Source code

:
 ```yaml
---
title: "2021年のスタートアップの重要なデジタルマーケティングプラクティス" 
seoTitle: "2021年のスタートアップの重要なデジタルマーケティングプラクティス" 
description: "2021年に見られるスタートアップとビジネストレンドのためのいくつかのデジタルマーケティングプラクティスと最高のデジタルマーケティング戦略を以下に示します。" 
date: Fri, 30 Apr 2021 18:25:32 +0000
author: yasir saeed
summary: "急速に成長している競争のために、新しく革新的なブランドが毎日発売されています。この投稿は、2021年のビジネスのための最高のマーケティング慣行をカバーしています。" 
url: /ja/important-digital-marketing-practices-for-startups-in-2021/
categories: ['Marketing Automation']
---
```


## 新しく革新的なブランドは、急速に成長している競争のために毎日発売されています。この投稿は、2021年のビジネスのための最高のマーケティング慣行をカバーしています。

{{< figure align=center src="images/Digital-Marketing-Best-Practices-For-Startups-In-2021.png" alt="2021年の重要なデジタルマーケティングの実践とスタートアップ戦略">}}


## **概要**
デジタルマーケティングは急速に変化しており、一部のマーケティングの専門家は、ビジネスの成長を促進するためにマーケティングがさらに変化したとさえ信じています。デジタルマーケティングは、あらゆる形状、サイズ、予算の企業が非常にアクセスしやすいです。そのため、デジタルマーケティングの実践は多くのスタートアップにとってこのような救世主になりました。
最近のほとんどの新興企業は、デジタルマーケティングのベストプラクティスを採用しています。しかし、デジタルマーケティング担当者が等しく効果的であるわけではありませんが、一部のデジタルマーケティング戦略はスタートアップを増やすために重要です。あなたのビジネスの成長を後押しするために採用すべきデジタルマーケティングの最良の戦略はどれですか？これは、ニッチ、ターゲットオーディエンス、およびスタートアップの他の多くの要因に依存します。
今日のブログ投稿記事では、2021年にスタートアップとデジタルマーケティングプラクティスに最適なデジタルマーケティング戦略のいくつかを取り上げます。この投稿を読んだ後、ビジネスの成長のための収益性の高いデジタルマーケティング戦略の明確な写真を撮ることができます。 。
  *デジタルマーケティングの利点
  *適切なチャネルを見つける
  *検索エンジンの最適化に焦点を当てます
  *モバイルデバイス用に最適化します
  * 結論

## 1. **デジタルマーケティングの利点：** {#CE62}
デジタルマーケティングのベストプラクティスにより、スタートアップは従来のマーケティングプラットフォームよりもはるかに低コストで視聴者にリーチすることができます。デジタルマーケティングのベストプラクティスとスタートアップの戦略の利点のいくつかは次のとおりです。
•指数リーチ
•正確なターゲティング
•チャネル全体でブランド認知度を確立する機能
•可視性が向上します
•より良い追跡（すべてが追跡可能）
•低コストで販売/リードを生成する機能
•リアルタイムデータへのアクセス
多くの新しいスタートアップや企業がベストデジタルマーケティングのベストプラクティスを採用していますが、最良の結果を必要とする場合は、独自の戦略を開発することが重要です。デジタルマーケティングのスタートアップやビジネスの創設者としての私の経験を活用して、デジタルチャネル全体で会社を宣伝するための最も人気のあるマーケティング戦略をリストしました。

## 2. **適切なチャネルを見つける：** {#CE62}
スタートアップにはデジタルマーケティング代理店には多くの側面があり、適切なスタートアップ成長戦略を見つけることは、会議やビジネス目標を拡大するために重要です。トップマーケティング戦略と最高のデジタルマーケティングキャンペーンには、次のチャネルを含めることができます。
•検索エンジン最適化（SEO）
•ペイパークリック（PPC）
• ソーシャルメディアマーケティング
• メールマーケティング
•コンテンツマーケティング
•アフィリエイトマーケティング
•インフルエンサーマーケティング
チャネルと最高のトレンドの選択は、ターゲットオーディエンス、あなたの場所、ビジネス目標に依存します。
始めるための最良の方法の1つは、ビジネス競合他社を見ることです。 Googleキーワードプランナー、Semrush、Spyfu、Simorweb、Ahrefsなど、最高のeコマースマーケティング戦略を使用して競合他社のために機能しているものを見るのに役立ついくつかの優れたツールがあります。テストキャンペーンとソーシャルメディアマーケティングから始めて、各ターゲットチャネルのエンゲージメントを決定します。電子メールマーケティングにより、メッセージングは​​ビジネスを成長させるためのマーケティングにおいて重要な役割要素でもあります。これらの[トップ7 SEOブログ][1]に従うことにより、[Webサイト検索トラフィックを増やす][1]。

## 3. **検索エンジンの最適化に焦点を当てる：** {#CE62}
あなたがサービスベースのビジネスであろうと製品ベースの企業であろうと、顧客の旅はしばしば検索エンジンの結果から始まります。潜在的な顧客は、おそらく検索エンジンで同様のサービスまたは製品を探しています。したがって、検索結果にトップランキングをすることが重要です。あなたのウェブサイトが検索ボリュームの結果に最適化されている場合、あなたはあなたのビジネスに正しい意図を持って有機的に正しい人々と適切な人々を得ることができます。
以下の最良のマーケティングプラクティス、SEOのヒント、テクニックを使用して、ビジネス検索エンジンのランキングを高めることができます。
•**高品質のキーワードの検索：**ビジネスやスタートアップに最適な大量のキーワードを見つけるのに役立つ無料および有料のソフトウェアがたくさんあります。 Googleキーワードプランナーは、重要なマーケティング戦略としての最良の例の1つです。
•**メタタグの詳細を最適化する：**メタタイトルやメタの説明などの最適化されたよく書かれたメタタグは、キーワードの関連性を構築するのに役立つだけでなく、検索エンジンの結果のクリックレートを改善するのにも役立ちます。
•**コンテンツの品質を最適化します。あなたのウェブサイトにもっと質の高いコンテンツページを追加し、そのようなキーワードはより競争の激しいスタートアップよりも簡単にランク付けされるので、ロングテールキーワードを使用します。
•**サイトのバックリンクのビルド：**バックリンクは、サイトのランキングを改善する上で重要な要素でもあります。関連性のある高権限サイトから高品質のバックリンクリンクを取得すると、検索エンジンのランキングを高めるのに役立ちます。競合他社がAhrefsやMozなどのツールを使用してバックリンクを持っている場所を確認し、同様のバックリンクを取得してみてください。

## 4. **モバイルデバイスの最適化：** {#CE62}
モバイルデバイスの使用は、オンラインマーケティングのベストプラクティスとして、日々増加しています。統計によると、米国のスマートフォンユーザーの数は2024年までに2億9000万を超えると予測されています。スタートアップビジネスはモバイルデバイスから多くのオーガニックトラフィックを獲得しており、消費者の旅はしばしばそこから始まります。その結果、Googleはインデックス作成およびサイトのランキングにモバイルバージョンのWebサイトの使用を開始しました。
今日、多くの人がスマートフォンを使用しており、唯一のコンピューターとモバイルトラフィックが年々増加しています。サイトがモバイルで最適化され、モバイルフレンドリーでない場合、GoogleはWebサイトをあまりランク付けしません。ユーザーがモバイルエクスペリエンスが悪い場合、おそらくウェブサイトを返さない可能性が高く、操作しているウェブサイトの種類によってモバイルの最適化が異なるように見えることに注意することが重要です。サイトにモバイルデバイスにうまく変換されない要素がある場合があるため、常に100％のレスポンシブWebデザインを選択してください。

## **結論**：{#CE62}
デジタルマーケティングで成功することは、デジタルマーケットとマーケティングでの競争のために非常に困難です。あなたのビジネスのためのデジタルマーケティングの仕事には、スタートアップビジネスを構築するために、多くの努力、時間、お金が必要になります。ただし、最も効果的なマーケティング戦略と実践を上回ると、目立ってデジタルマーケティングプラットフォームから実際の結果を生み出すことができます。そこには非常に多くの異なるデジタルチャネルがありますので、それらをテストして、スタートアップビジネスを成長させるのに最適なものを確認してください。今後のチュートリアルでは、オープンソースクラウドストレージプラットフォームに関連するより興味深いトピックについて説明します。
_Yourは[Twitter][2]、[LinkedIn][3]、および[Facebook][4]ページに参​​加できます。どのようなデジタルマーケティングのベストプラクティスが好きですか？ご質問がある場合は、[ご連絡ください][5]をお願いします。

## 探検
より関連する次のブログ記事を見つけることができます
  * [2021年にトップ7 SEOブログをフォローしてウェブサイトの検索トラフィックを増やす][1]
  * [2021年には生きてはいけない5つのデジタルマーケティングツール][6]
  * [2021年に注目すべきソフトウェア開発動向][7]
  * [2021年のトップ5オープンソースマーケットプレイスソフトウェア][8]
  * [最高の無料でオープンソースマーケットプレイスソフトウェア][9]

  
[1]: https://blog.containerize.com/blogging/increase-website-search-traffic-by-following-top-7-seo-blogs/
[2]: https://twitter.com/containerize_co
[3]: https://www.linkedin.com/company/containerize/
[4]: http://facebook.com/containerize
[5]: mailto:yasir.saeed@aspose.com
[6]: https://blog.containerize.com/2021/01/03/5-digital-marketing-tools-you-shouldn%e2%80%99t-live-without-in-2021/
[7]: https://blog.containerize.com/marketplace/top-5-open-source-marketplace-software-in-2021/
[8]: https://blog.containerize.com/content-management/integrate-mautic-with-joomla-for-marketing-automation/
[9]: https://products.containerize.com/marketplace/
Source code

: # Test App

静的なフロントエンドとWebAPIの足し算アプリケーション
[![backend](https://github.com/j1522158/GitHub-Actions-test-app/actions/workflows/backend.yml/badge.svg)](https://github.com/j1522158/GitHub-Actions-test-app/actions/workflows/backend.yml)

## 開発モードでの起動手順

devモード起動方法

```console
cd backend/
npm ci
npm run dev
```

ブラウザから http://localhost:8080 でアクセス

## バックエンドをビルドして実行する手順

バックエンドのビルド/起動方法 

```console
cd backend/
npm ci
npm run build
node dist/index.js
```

+--

→ **Work to be completed**:
Print exactly, and only, the lines of the material above that run from the one containing "## 開発モードでの起動手順" through its last line.

→ **Written response**:
## 開発モードでの起動手順

devモード起動方法

```console
cd backend/
npm ci
npm run dev
```

ブラウザから http://localhost:8080 でアクセス

## バックエンドをビルドして実行する手順

バックエンドのビルド/起動方法 

```console
cd backend/
npm ci
npm run build
node dist/index.js
```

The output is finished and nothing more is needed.